DESCRIPTION OF THE TASK –
Among the entries below, how many lines include "specified"? Give the number alone.

DATASET RECORDS –

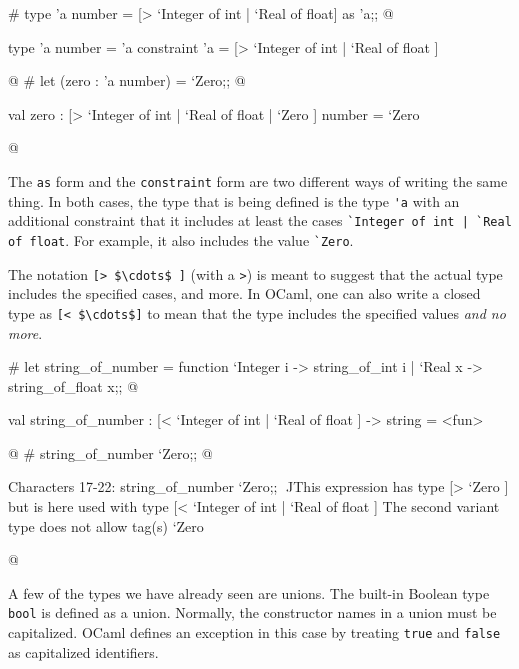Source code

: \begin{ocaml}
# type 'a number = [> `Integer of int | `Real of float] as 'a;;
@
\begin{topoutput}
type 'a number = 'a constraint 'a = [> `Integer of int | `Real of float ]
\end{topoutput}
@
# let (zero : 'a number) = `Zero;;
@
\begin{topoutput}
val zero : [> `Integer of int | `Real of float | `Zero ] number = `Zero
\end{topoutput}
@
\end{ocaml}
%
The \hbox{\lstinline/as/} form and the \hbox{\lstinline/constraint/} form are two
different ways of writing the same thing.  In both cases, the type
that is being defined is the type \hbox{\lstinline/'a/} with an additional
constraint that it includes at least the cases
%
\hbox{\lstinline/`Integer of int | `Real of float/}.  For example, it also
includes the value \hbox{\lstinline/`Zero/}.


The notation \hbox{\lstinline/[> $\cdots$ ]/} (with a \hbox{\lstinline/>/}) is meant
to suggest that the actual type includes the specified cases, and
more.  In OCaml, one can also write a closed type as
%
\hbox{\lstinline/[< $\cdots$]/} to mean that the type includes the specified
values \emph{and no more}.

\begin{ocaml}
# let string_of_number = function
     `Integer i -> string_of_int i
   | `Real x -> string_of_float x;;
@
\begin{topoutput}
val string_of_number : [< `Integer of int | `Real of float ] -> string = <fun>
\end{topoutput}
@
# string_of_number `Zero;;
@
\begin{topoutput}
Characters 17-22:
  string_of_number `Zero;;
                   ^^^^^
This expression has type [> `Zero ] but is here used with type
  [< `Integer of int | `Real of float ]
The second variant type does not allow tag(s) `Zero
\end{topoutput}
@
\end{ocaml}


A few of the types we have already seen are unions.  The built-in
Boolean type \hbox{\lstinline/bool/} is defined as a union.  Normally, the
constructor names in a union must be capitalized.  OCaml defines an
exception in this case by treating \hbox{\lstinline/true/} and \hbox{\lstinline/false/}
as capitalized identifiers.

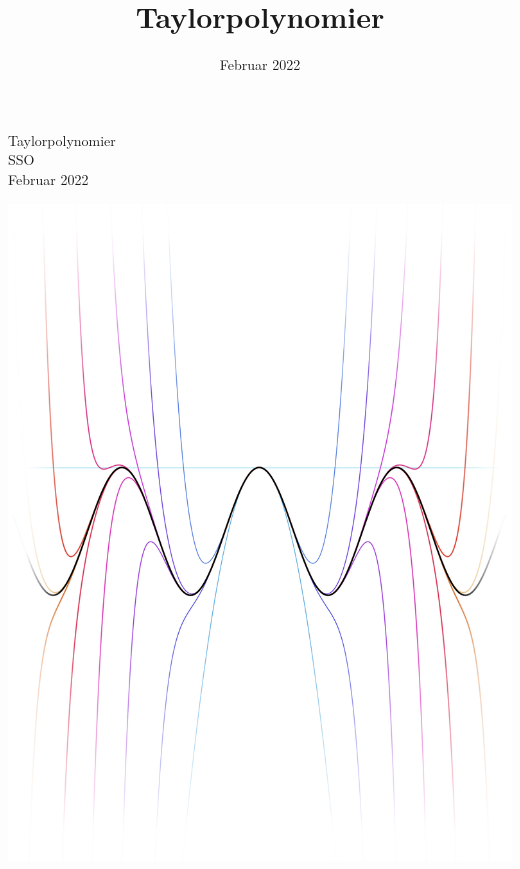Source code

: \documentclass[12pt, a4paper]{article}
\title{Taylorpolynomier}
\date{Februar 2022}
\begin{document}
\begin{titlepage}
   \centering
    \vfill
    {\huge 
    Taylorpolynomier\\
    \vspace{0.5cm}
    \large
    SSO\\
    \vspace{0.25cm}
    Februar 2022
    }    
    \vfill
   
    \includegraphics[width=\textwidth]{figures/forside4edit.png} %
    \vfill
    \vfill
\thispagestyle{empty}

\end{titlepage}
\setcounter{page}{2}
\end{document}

TASK SOLUTION –
2